Ex-‘Weeraya’ and Ex-‘Jagatha’ scuttled in Eastern waters as spawning ground | Daily News

Ex-‘Weeraya’ and Ex-‘Jagatha’ scuttled in Eastern waters as spawning ground

Following the recent decommissioning from the naval service, Ex-‘Weeraya’ and Ex-'Jagatha', the two ships which have rendered an invaluable service to the Sri Lanka Navy for more than four decades, were scuttled in the alluring waters off Trincomalee on October 22 and 26, 2020 making them an artificial reef that can shelter fish and crustaceans.

Commander of the Navy, Vice Admiral Nishantha Ulugetenne on October 12, 2020 presided over the decommissioning ceremony that had been organised in great spectacle to bid adieu to Sri Lanka Navy Ship (SLNS) ‘Weeraya’ and ‘Jagatha’ belonged to the 3rd Fast Gun Boat Squadron, at the Naval Dockyard Trincomalee. Before the duo of ships being plunged down to place themselves on a sandy bottom off Trincomalee, all their reusable mechanical parts were carefully removed and cleaned of all toxic components, so that no environmental pollution could occur.

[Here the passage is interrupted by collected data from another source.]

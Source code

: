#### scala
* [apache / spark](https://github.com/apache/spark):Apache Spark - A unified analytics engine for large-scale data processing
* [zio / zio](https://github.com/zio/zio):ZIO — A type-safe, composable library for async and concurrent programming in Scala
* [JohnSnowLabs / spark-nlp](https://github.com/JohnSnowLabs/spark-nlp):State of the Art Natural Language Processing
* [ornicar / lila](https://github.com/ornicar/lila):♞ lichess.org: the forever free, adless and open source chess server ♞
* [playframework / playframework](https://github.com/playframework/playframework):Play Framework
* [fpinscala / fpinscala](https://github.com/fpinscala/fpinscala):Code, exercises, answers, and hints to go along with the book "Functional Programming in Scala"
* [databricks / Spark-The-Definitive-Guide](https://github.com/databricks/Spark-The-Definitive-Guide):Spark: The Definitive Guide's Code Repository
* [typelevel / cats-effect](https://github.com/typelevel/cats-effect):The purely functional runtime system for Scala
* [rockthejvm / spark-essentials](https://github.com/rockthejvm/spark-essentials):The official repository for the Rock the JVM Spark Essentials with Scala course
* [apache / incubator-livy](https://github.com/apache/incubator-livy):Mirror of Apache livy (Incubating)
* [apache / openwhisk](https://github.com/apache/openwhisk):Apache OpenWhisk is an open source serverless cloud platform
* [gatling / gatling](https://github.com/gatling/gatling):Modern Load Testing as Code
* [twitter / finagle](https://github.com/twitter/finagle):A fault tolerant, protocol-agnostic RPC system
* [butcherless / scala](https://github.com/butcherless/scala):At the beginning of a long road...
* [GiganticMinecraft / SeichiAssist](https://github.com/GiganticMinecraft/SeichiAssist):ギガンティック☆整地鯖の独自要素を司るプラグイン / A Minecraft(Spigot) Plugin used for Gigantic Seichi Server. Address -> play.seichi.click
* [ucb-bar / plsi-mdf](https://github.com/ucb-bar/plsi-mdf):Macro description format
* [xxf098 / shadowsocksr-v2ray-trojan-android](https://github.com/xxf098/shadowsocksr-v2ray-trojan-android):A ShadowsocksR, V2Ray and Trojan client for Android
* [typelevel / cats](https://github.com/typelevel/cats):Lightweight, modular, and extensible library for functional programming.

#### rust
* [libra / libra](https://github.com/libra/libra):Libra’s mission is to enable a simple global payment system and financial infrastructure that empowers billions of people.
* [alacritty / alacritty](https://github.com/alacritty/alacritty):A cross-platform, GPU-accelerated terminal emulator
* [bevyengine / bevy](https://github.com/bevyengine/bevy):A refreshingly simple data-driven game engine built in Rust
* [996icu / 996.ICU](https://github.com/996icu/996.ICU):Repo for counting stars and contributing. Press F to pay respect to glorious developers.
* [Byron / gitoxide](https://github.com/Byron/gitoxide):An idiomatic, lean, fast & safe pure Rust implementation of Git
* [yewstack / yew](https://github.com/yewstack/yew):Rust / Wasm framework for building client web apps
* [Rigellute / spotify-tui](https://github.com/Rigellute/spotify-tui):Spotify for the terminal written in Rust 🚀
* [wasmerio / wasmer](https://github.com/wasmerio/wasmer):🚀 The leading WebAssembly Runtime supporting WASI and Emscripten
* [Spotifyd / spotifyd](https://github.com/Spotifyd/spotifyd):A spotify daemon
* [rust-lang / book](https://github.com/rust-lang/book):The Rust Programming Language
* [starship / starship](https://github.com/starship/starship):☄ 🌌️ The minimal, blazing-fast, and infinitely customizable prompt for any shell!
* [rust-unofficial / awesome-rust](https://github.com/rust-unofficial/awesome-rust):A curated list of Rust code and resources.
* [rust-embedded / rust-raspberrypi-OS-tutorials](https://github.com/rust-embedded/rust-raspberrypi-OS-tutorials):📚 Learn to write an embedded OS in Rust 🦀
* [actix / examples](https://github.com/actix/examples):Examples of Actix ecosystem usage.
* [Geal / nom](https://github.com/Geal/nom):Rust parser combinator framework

Incidentally Ex-‘Weeraya’ (P 311) on October 22, 2020 found her new home on the sea bed somewhere between Rocky Point and Sandy Bay in Trincomalee and Ex-‘Jagatha’ (P 315 ) too were scuttled quite close to her decommissioned partner on 26th of this month.

As the two ships were positioned about 25 metres northeast of the second underwater museum in Sri Lanka, which was declared opened by the Navy last July off the coast of Sandy Bay, it is expected that the fish breeding environment that has already been created at the underwater museum will be further extended to the artificial reef of Ex-‘Weeraya’ and Ex-‘Jagatha’ unhesitatingly. On a similar note, Sri Lanka Navy in 2018 also sank the auxiliary ship ‘A 522’ in Western seas off Negombo to form an artificial reef. The auxiliary ship A 522, earlier known as ‘We Ling’, used by the Navy after she was abandoned due to a technical failure in the Eastern seas during the conflict period.

The Navy hopes that this new marine ecosystem, which is blossoming in leaps and bounds off the coast of Sandy Bay, will be a great opportunity for the fishing community in the area to reap greater economic benefits in the future as well as to attract more tourists to the Eastern Province in the time to come.